Task:
Go through the records below and show every line with the string "equation".

Plain-text document sources:
------------------------------------------------
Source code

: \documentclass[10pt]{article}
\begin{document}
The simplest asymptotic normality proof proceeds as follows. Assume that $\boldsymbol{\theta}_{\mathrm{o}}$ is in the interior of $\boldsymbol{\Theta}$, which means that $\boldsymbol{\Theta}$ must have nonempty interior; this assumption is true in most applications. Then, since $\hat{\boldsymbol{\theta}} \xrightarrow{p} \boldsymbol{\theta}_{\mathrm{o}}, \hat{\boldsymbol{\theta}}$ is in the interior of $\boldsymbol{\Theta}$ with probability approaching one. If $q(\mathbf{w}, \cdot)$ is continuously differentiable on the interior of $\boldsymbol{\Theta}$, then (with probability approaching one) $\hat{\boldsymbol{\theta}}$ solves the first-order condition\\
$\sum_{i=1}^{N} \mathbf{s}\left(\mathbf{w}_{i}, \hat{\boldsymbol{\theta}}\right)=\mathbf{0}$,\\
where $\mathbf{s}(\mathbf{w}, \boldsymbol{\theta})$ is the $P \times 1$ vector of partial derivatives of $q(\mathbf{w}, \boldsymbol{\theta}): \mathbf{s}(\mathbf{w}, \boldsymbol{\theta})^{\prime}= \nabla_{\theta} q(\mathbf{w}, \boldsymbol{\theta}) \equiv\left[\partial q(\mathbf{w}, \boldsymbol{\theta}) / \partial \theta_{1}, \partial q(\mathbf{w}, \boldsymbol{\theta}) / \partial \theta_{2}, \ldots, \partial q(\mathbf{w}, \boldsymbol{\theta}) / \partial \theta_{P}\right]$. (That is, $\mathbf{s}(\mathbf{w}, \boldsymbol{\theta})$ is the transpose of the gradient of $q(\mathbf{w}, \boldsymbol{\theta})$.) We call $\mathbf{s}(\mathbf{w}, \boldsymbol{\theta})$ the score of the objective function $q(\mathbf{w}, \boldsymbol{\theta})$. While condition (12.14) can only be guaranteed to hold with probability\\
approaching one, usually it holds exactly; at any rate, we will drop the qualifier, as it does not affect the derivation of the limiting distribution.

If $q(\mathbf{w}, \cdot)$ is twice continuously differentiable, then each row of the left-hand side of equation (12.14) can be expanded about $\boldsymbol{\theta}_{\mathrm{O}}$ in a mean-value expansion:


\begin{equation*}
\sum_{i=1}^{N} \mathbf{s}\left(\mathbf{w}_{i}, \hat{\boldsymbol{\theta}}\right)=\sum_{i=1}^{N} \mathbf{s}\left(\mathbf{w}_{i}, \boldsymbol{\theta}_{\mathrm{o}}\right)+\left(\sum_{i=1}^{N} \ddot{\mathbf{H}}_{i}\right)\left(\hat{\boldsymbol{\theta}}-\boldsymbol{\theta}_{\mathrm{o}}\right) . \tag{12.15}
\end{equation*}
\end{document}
------------------------------------------------
Exercise output:
If $q(\mathbf{w}, \cdot)$ is twice continuously differentiable, then each row of the left-hand side of equation (12.14) can be expanded about $\boldsymbol{\theta}_{\mathrm{O}}$ in a mean-value expansion:
\begin{equation*}
\end{equation*}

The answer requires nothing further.